Последние московские годы. 1931–1934

В свою первую в жизни городскую квартиру, двухкомнатную, кооперативную, коммунальную, Багрицкий вселяется в 1931 году. В 1929 году обостряется его болезнь. Ему становится ясно, что долго он не продержится. Чувствовали это и товарищи. Виктор Шкловский пишет о поэте в 1929-м: «Голова поседела рано, потому что смерть сидела напротив, за письменным столом и считала оставшиеся строчки». В московской квартире Юрий Олеша проведывал Багрицкого: «От бронхиальной астмы лечатся так называемым абиссинским порошком, который курят, как табак. Запах этого курения стоял в московской квартире Багрицкого. Припадки астмы повторялись у него довольно часто, и, приходя к нему, я почти всегда застигал его в неестественной, полной страдания позе. Он сидел на постели, упершись руками в ее края, как бы подставив упоры под туловище, готовое каждую секунду сотрястись от кашля и, казалось, изо всех сил удерживаемое от этого человеком».

Багрицкие поселились на шестом этаже и соседствовали с Марком Колосовым, который, как Альтаузен и Светлов, состоял в группе комсомольских поэтов.

«Прошло 5 лет после нашей первой встречи, и неожиданно мы очутились совсем рядом – соседями в общей квартире Дома писателей в пр. МХАТа… – вспоминал Колосов. – Я не бывал у него в Кунцеве… И вдруг летом 1930 г. он приезжает ко мне. Тогда выстроили 1-ю секцию писательского дома в пр. МХАТа – 14 четырехкомнатных квартир. В каждой предполагалось поселить по две семьи. Не знаю, кто надоумил Багрицкого ехать ко мне с предложением стать его соседом. Помню, он был очень взволнован. Тяжело дыша (у него была астма), начал объяснять цель своего приезда.

«Видишь ли, – смущенно-торопливо говорил он, – я человек простой, без церемоний, но ты понимаешь… правила так называемого квартирного этикета! Боюсь, что мой утренний облик может шокировать дам. И вообще это невыносимо – все время быть настороже, как бы не нарушить какое-нибудь правило светской вежливости в коммунальной квартире. Мне сказали, что ты тоже простой, и жена твоя простая, как моя Лида. Так что мы очень просим вас стать нашими соседями».

Надо сказать, что за 3 года совместной жизни наши семьи не только ни разу не поссорились, но я не помню ни одного недоразумения, ни малейшей тучки на общеквартирном небосклоне».

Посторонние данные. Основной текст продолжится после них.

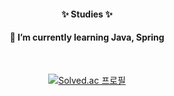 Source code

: <div align=center>
   <h4>✨ Studies ✨</h4>
   <h4>🌱 I’m currently learning Java, Spring</h4>
</div>
<br>

<div align=center>

[![Solved.ac 프로필](http://mazassumnida.wtf/api/mini/generate_badge?boj=duddn2012)](https://solved.ac/duddn2012)

</div>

Если в доме не работал лифт и приходилось подниматься пешком по лестнице, то весь подъезд слышал, как Багрицкий тяжело дышит, останавливаясь на каждом этаже и громко кашляя. Теперь у него имелась своя комната, светлая, солнечная, с балконом, правда, балкон был еще без перил – в те времена сдавали дома в эксплуатацию с очень странными недоделками. Но комната была в полном смысле слова своя, и это было самое главное. Здесь Багрицкий наконец устроился так, как ему хотелось. Зажил спокойно и счастливо в той мере, в какой это могло быть возможно для тяжелобольного человека, обуреваемого всеми страстями и сомнениями, положенными по традиции истинному поэту.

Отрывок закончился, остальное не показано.